How to be Prepared for a Medical Emergency During Travel
By Patti Wood

Twenty years ago, I got a kidney stone while traveling. I was very lucky, and I had my insurance information with me, and all was well, but after that experience, I realized the importance of being prepared. I have shared with anyone I know that travels to have their critical information listed under ICE on their phones and on a card in their wallet. This even prepared me years later when my boyfriend (at the time) who was a pilot had a stroke. I had helped him put ICE on his phone, so I knew he had all his doctors’ numbers and medications listed on it. When the EMT’s wouldn’t believe me when I said he was having a stroke and said they thought he was having a medication side effect issue I was able to call the pharmacy to make sure none of his medication was causing his severe headache so he could quickly get the stroke medication that helped save his life! The following is a great reminder of what you need to do right now to prepare for an emergency at any time.
Emergency Contact
Every smartphone has the “in case of emergency” (ICE) contact list. This is a list of contacts you select that can be accessed without unlocking your phone. If you are involved in an accident or taken ill, the ICE contact could provide critical information for paramedics.
Your ICE contact should know:
• Pertinent medical history and allergies.
• How to access a current list of your other medical information such as primary care physician, specialists, and medications.
• How to contact your immediate family and employer.
Choose your emergency contact strategically.
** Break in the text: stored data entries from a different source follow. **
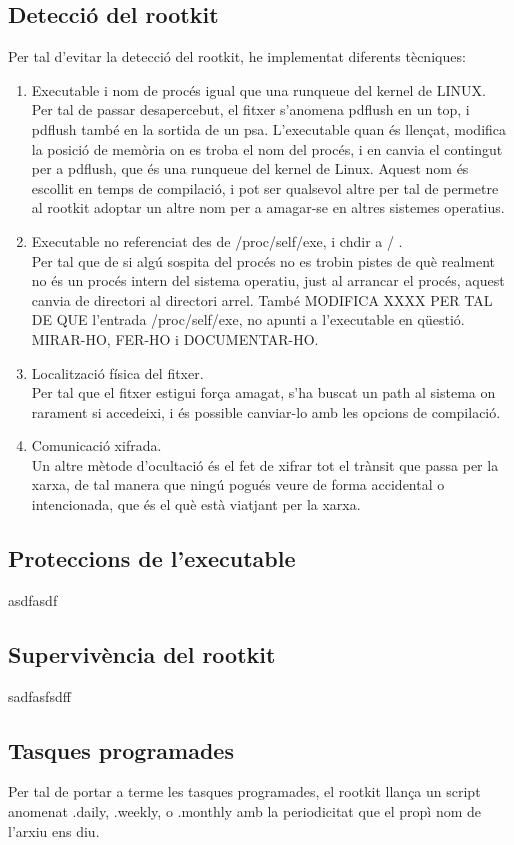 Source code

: \subsection{Detecció del rootkit}
Per tal d'evitar la detecció del rootkit, he implementat diferents tècniques:
\begin{enumerate}
\item Executable i nom de procés igual que una runqueue del kernel de LINUX. \\
Per tal de passar desapercebut, el fitxer s'anomena pdflush en un top, i
pdflush també en la sortida de un psa. L'executable quan és llençat, modifica la posició de memòria on es troba el nom del procés, i en canvia el contingut
per a pdflush, que és una runqueue del kernel de Linux. Aquest nom és escollit en temps de compilació, i pot ser qualsevol altre per tal de permetre al
rootkit adoptar un altre nom per a amagar-se en altres sistemes operatius.
\item Executable no referenciat des de /proc/self/exe, i chdir a / . \\
Per tal que de si algú sospita del procés no es trobin pistes de què realment no és un procés intern del sistema operatiu, just al arrancar el procés,
aquest canvia de directori al directori arrel. També MODIFICA XXXX PER TAL DE QUE l'entrada /proc/self/exe, no apunti a l'executable en qüestió. MIRAR-HO, 
FER-HO i DOCUMENTAR-HO.
\item Localització física del fitxer. \\
Per tal que el fitxer estigui força amagat, s'ha  buscat un path al sistema on rarament si accedeixi, i és possible canviar-lo amb les opcions de compilació.
\item Comunicació xifrada. \\
Un altre mètode d'ocultació és el fet de xifrar tot el trànsit que passa per la xarxa, de tal manera que ningú pogués veure de forma accidental o 
intencionada, que és el què està viatjant per la xarxa.
\end{enumerate} 

\subsection{Proteccions de l'executable}
asdfasdf
\subsection{Supervivència del rootkit}
sadfasfsdff

\subsection{Tasques programades}
Per tal de portar a terme les tasques programades, el rootkit llança un script anomenat .daily, .weekly, o .monthly amb la periodicitat que el propì
nom de l'arxiu ens diu. 


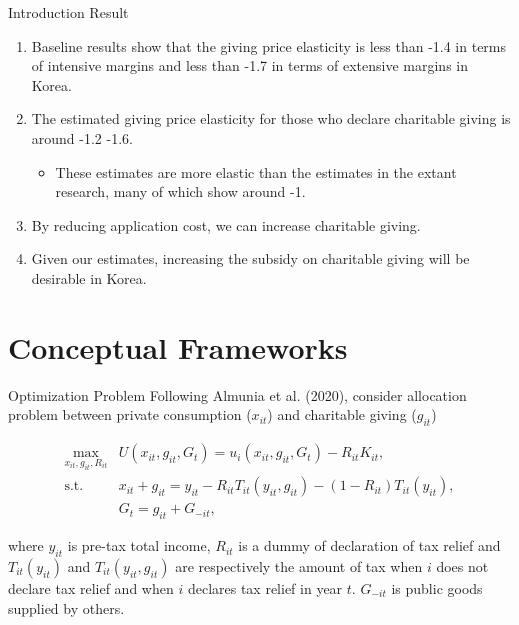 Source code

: \documentclass[
  ignorenonframetext,
  aspectratio=169,
]{beamer}
\providecommand{\tightlist}{%
  \setlength{\itemsep}{0pt}\setlength{\parskip}{0pt}}
\begin{document}
\begin{frame}{Introduction}
\protect\hypertarget{introduction-2}{}
Result

\begin{enumerate}
\tightlist
\item
  Baseline results show that the giving price elasticity is less than -1.4 in terms of intensive margins and less than -1.7 in terms of extensive margins in Korea.
\item
  The estimated giving price elasticity for those who declare charitable giving is around -1.2 -1.6.

  \begin{itemize}
  \tightlist
  \item
    These estimates are more elastic than the estimates in the extant research, many of which show around -1.
  \end{itemize}
\item
  By reducing application cost, we can increase charitable giving.
\item
  Given our estimates, increasing the subsidy on charitable giving will be desirable in Korea.
\end{enumerate}
\end{frame}

\hypertarget{conceptual-frameworks}{%
\section{Conceptual Frameworks}\label{conceptual-frameworks}}

\begin{frame}{Optimization Problem}
\protect\hypertarget{optimization-problem}{}
Following Almunia et al. (2020),
consider allocation problem between private consumption (\(x_{it}\)) and charitable giving (\(g_{it}\))

\begin{align}
  \max_{x_{it}, g_{it}, R_{it}} &U(x_{it}, g_{it}, G_t)
  = u_i(x_{it}, g_{it}, G_t) - R_{it}K_{it}, \\
  \text{s.t.}\:\:
  &x_{it} + g_{it}
  = y_{it} - R_{it} T_{it}(y_{it}, g_{it}) - (1 - R_{it}) T_{it}(y_{it}), \\
  &G_t = g_{it} + G_{-it},
\end{align}

where \(y_{it}\) is pre-tax total income, \(R_{it}\) is a dummy of declaration of tax relief and \(T_{it}(y_{it})\) and \(T_{it}(y_{it}, g_{it})\) are respectively the amount of tax when \(i\) does not declare tax relief and when \(i\) declares tax relief in year \(t\). \(G_{-it}\) is public goods supplied by others.
\end{frame}
\end{document}

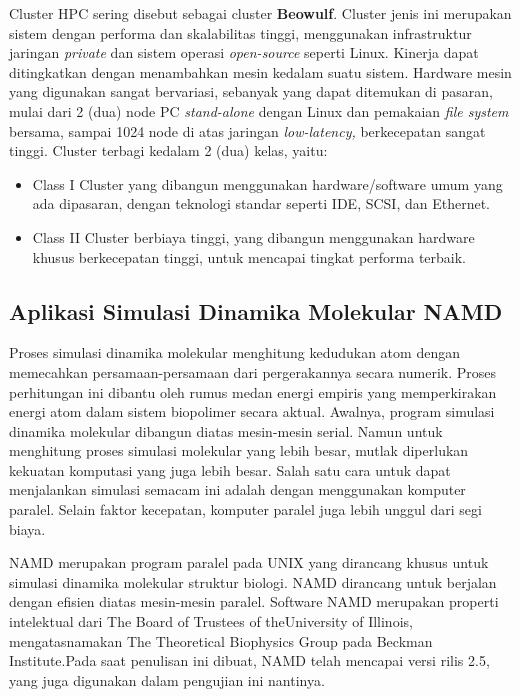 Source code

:\documentclass[aps,showpacs,pre,floatfix]{revtex4}
\begin{document}
Cluster HPC sering disebut sebagai cluster \textbf{Beowulf}.
Cluster jenis ini merupakan sistem dengan performa dan
skalabilitas tinggi, menggunakan infrastruktur jaringan
\textit{private} dan sistem operasi \textit{open-source} seperti
Linux. Kinerja dapat ditingkatkan dengan menambahkan mesin kedalam
suatu sistem. Hardware mesin yang digunakan sangat bervariasi,
sebanyak yang dapat ditemukan di pasaran, mulai dari 2 (dua) node
PC \textit{stand-alone} dengan Linux dan pemakaian \textit{file
system} bersama, sampai 1024 node di atas jaringan
\textit{low-latency,} berkecepatan sangat tinggi. Cluster terbagi
kedalam 2 (dua) kelas, yaitu:

\begin{itemize}
    \item {\footnotesize Class I Cluster yang dibangun menggunakan
hardware/software umum yang ada dipasaran, dengan  teknologi standar
seperti IDE, SCSI, dan Ethernet.}
    \item {\footnotesize Class II  Cluster berbiaya tinggi, yang dibangun
menggunakan hardware khusus berkecepatan tinggi, untuk mencapai tingkat
performa terbaik.}
\end{itemize}


\subsection{Aplikasi Simulasi Dinamika Molekular NAMD}

Proses simulasi dinamika molekular menghitung kedudukan atom
dengan memecahkan persamaan-persamaan dari pergerakannya secara
numerik. Proses perhitungan ini dibantu oleh rumus medan energi
empiris yang memperkirakan energi atom dalam sistem biopolimer
secara aktual. Awalnya, program simulasi dinamika molekular
dibangun diatas mesin-mesin serial. Namun untuk menghitung proses
simulasi molekular yang lebih besar, mutlak diperlukan kekuatan
komputasi yang juga lebih besar. Salah satu cara untuk dapat
menjalankan simulasi semacam ini adalah dengan menggunakan
komputer paralel. Selain faktor kecepatan, komputer paralel juga
lebih unggul dari segi biaya.

NAMD merupakan program paralel pada UNIX yang dirancang khusus
untuk simulasi  dinamika molekular struktur biologi. NAMD
dirancang untuk berjalan dengan efisien diatas mesin-mesin
paralel. Software NAMD merupakan properti intelektual dari The
Board of Trustees of theUniversity of Illinois, mengatasnamakan
The Theoretical Biophysics Group pada Beckman Institute.Pada saat
penulisan ini dibuat, NAMD telah mencapai versi rilis 2.5, yang
juga digunakan dalam pengujian ini nantinya.
\end{document}
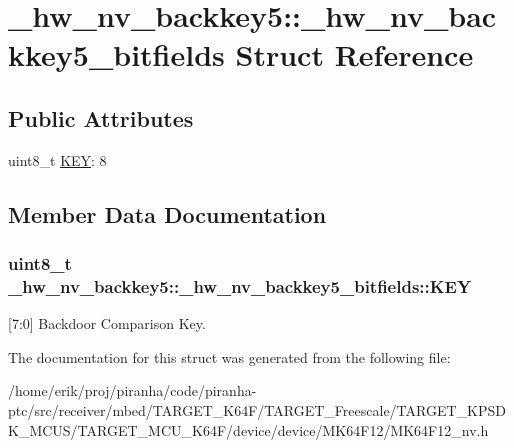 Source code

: \hypertarget{struct__hw__nv__backkey5_1_1__hw__nv__backkey5__bitfields}{}\section{\+\_\+hw\+\_\+nv\+\_\+backkey5\+:\+:\+\_\+hw\+\_\+nv\+\_\+backkey5\+\_\+bitfields Struct Reference}
\label{struct__hw__nv__backkey5_1_1__hw__nv__backkey5__bitfields}
\subsection*{Public Attributes}
\begin{DoxyCompactItemize}
\item 
uint8\+\_\+t \hyperlink{struct__hw__nv__backkey5_1_1__hw__nv__backkey5__bitfields_ae4cca17b63989510e6d47e75fa6696ca}{K\+EY}\+: 8
\end{DoxyCompactItemize}


\subsection{Member Data Documentation}
\subsubsection[{\texorpdfstring{K\+EY}{KEY}}]{\setlength{\rightskip}{0pt plus 5cm}uint8\+\_\+t \+\_\+hw\+\_\+nv\+\_\+backkey5\+::\+\_\+hw\+\_\+nv\+\_\+backkey5\+\_\+bitfields\+::\+K\+EY}\hypertarget{struct__hw__nv__backkey5_1_1__hw__nv__backkey5__bitfields_ae4cca17b63989510e6d47e75fa6696ca}{}\label{struct__hw__nv__backkey5_1_1__hw__nv__backkey5__bitfields_ae4cca17b63989510e6d47e75fa6696ca}
\mbox{[}7\+:0\mbox{]} Backdoor Comparison Key. 

The documentation for this struct was generated from the following file\+:\begin{DoxyCompactItemize}
\item 
/home/erik/proj/piranha/code/piranha-\/ptc/src/receiver/mbed/\+T\+A\+R\+G\+E\+T\+\_\+\+K64\+F/\+T\+A\+R\+G\+E\+T\+\_\+\+Freescale/\+T\+A\+R\+G\+E\+T\+\_\+\+K\+P\+S\+D\+K\+\_\+\+M\+C\+U\+S/\+T\+A\+R\+G\+E\+T\+\_\+\+M\+C\+U\+\_\+\+K64\+F/device/device/\+M\+K64\+F12/M\+K64\+F12\+\_\+nv.\+h\end{DoxyCompactItemize}
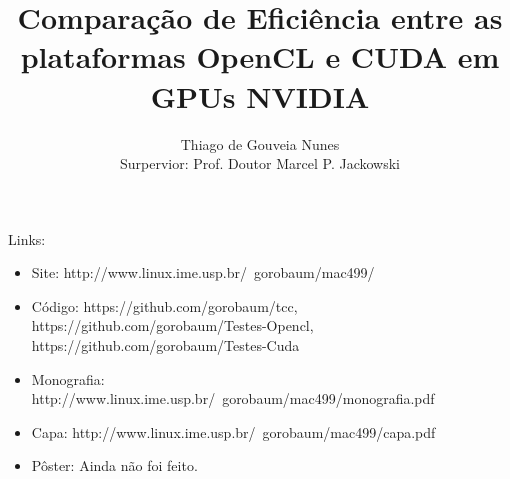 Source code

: \documentclass[a4paper,8pt]{article}
\title{Comparação de Eficiência entre as plataformas OpenCL e CUDA em GPUs NVIDIA}
\author{Thiago de Gouveia Nunes \\
        Surpervior: Prof. Doutor Marcel P. Jackowski}
\begin{document}
\maketitle

Links:
\begin{itemize}
  \item Site: http://www.linux.ime.usp.br/~gorobaum/mac499/
  \item Código: https://github.com/gorobaum/tcc, https://github.com/gorobaum/Testes-Opencl, https://github.com/gorobaum/Testes-Cuda
  \item Monografia: http://www.linux.ime.usp.br/~gorobaum/mac499/monografia.pdf
  \item Capa: http://www.linux.ime.usp.br/~gorobaum/mac499/capa.pdf
  \item Pôster: Ainda não foi feito.
\end{itemize}
\end{document}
It does not have to be a family member, but it should be someone who is aware of health concerns or any on-going medical issues. Here are a few tips for setting up the ICE list in your phone:
• Have more than one ICE contact in case, one is unavailable or one is traveling with you.
• Do not use choose two ICE contacts that could be traveling with you at the same time (i.e.: spouse and child).
• Include every method of communication you have for each ICE contact (cell phone, work phone, home phone, and email).
Medication and Allergies
Many prescription drugs have side effects that could land you in the hospital when mixed with certain foods, supplements, or antibiotics. To avoid making a medical situation worse, it is critical to know the types of medication you are taking. In addition to medication, you need to remember vitamins, nutritional supplements, and herbal products. Lastly, if you have any reactions or allergies to certain medication or something like latex, make a note on your medication list.
If you are traveling, more than likely you will not have the full-size medication bottles with you. Here are three ways to document your medications and allergies:
• Create a gallery in your phone and take a photo of each bottle to show the label including dosage and ingredients (if it has other ingredients).
• Create a contact in your phone called “medications” and list each medication and dosage in the notes section of the contact. Include this contact as an ICE*.
• Hand write a list of your medications with dosage information and place it in your wallet.
It is not necessary to expect your ICE contact to have this information memorized, but it is important that your ICE contact knows exactly where to find it. Make sure you share the location or provide them with a copy.
Insurance
Even with the best intentions, it is not a guarantee you will have your insurance card if you have a medical emergency during travel. Take a photo of your insurance card and make sure at least one of your ICE contacts has a copy of it. Alternatively, you could create a contact in your phone called ICE-Insurance and enter basic information into your phone.
Travel and Meetings Schedule
Your ICE contact needs to be aware of your travel and meeting schedule. This is especially important if you do not have an assistant or you are a solopreneur. Having once carried my phone on a gurney into an emergency room writhing in pain with a kidney stone so I could call my client if I had to have emergency surgery, I would not advise that as your best option!
If you are in the hospital, your client needs to know as soon as possible that you are not coming due to an emergency, and that you will reschedule when you are feeling better. If you are dealing with an emergency, you are not going to be able to make these calls, but someone will need to. Your health is your main priority, but you certainly do not want to have a “no call, no show” with someone who is a potential customer or who may have already paid you to be there.
• Make sure someone has access to, or knows how to gain access to, your calendar.
• Enter specific information on your calendar for appointments including meeting location, contact name, and phone number.
• Enter your travel itinerary onto your calendar including confirmation numbers. Services like TripIt make this easy.
After the important issues are hashed out, make sure your ICE contact or assistant calls your airline and cancels or reschedules your return flight. Do not expect the airline to refund your ticket if you are hospitalized, there are no laws requiring them to do so. If you have priority status, your airline may decide to waive your rebooking fee, but unless you are flying on Southwest you will likely have to pay a rebooking fee.
Start Planning
While we all hope to never actually need to use an emergency medical plan during a business trip, it is a good idea to have all the information in an easy to access location. Here is a simple checklist for you to use to create your emergency medical plan along with a one-page document to print. I followed the checklist and it took 20 minutes of my Sunday afternoon to complete. I will gladly trade 20 minutes of my Sunday afternoon now to prevent wasting precious time during an emergency medical situation trying to locate this important information.
*When using the ICE function on your phone you may be required to use a number for the contact to appear on your lock screen. You do not need an actual phone number; a single number will do.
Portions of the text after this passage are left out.